Le silence continuait de régner sur la foule.

« Et ma mère commande-t-elle ? (Il tendit la main vers Jessica qui attendait, dans sa robe noire de cérémonie.) Stilgar et tous les autres chefs lui demandent conseil pour une décision importante. Vous le savez bien. Mais une Révérende Mère marche-t-elle dans le sable, conduit-elle une razzia contre les Harkonnens ? »

Paul vit des sourcils froncés, des expressions pensives, mais il perçut encore des murmures de colère.

Il s’y prend d’une façon dangereuse, se dit Jessica, mais elle se rappelait le message du cylindre et ce qu’il signifiait. Et elle comprit ses intentions : Aller jusqu’au fond de leur incertitude et en triompher. Tout le reste suivrait alors.

« Nul homme ne reconnaît un chef sans qu’il y ait défi et combat, n’est-ce pas ? » demanda Paul.

« C’est l’usage ! » lança une voix.

« Quel est notre but ? Renverser Rabban, la bête des Harkonnens et faire de ce monde un endroit où nous puissions vivre avec nos familles dans le bonheur et l’abondance d’eau… Est-ce bien notre but ? »

« Les tâches difficiles exigent des moyens difficiles », cria une voix.

« Jetez-vous votre couteau avant la bataille ? demanda Paul. Je vous le dis, et ce n’est là ni orgueil ni défi : il n’est pas un homme ici pour me vaincre, Stilgar y compris. Stilgar lui-même l’admet. Il sait, et vous aussi, que cela est vrai. »

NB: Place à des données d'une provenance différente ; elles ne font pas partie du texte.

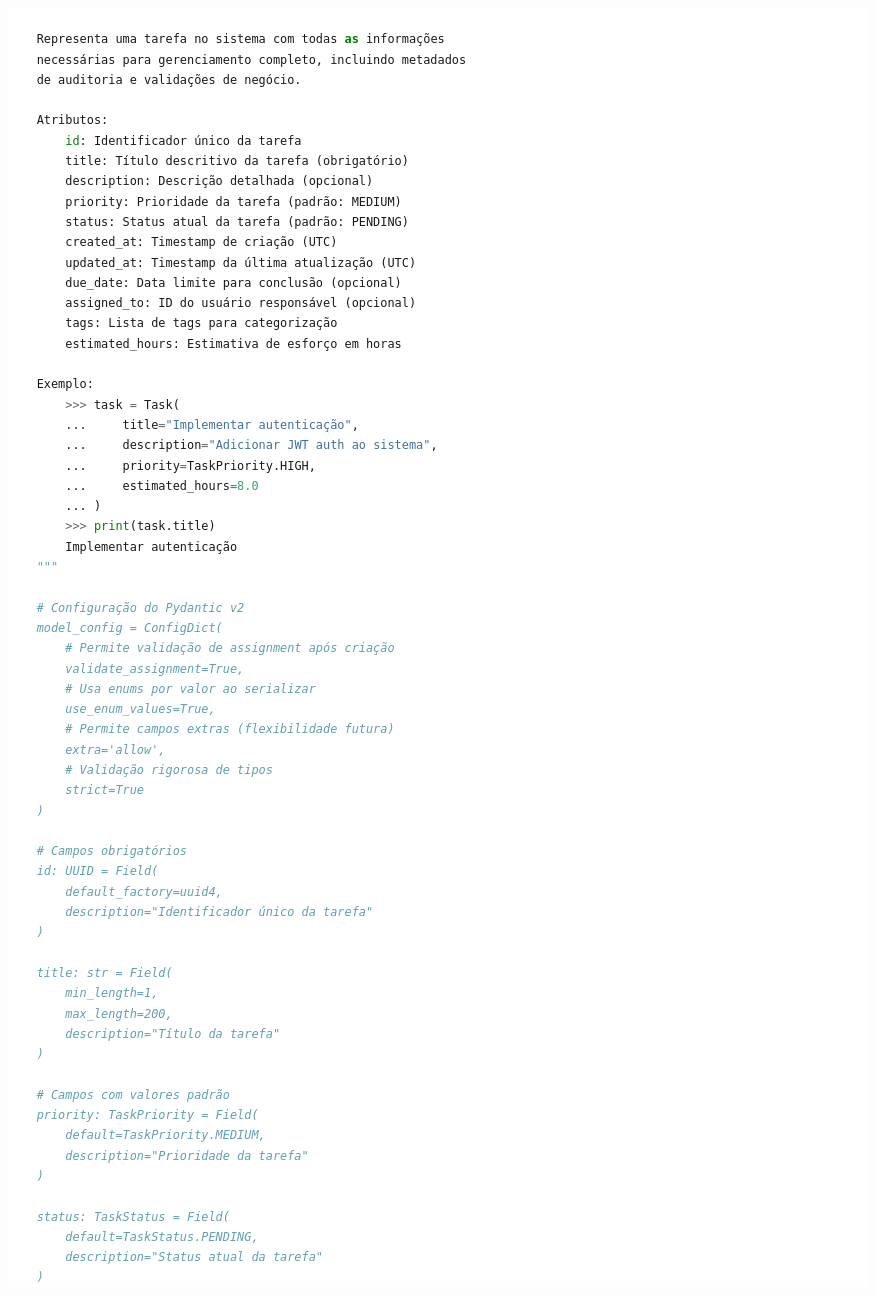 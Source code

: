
 ```python
    
    Representa uma tarefa no sistema com todas as informações
    necessárias para gerenciamento completo, incluindo metadados
    de auditoria e validações de negócio.
    
    Atributos:
        id: Identificador único da tarefa
        title: Título descritivo da tarefa (obrigatório)
        description: Descrição detalhada (opcional)
        priority: Prioridade da tarefa (padrão: MEDIUM)
        status: Status atual da tarefa (padrão: PENDING)
        created_at: Timestamp de criação (UTC)
        updated_at: Timestamp da última atualização (UTC)
        due_date: Data limite para conclusão (opcional)
        assigned_to: ID do usuário responsável (opcional)
        tags: Lista de tags para categorização
        estimated_hours: Estimativa de esforço em horas
        
    Exemplo:
        >>> task = Task(
        ...     title="Implementar autenticação",
        ...     description="Adicionar JWT auth ao sistema",
        ...     priority=TaskPriority.HIGH,
        ...     estimated_hours=8.0
        ... )
        >>> print(task.title)
        Implementar autenticação
    """
    
    # Configuração do Pydantic v2
    model_config = ConfigDict(
        # Permite validação de assignment após criação
        validate_assignment=True,
        # Usa enums por valor ao serializar
        use_enum_values=True,
        # Permite campos extras (flexibilidade futura)
        extra='allow',
        # Validação rigorosa de tipos
        strict=True
    )
    
    # Campos obrigatórios
    id: UUID = Field(
        default_factory=uuid4,
        description="Identificador único da tarefa"
    )
    
    title: str = Field(
        min_length=1,
        max_length=200,
        description="Título da tarefa"
    )
    
    # Campos com valores padrão
    priority: TaskPriority = Field(
        default=TaskPriority.MEDIUM,
        description="Prioridade da tarefa"
    )
    
    status: TaskStatus = Field(
        default=TaskStatus.PENDING,
        description="Status atual da tarefa"
    )
```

Il y eut encore des murmures de colère.

« Nombreux sont ceux d’entre vous qui se sont essayés contre moi. Vous savez que je ne me vante point. C’est un fait que nous connaissons tous, que nous reconnaissons. Si je ne le reconnaissais pas moi-même, je serais stupide. Je me suis battu ainsi bien avant vous et ceux qui m’ont enseigné cet art de se battre étaient plus forts que tous les hommes que vous pourrez jamais rencontrer. Comment croyez-vous que j’aie pu terrasser Jamis à un âge où les autres enfants jouent encore ? »

Il se sert très bien de la Voix, se dit Jessica, mais cela ne peut suffire avec ces gens. Ils sont particulièrement protégés contre le contrôle vocal. Il doit aussi les attaquer par la logique.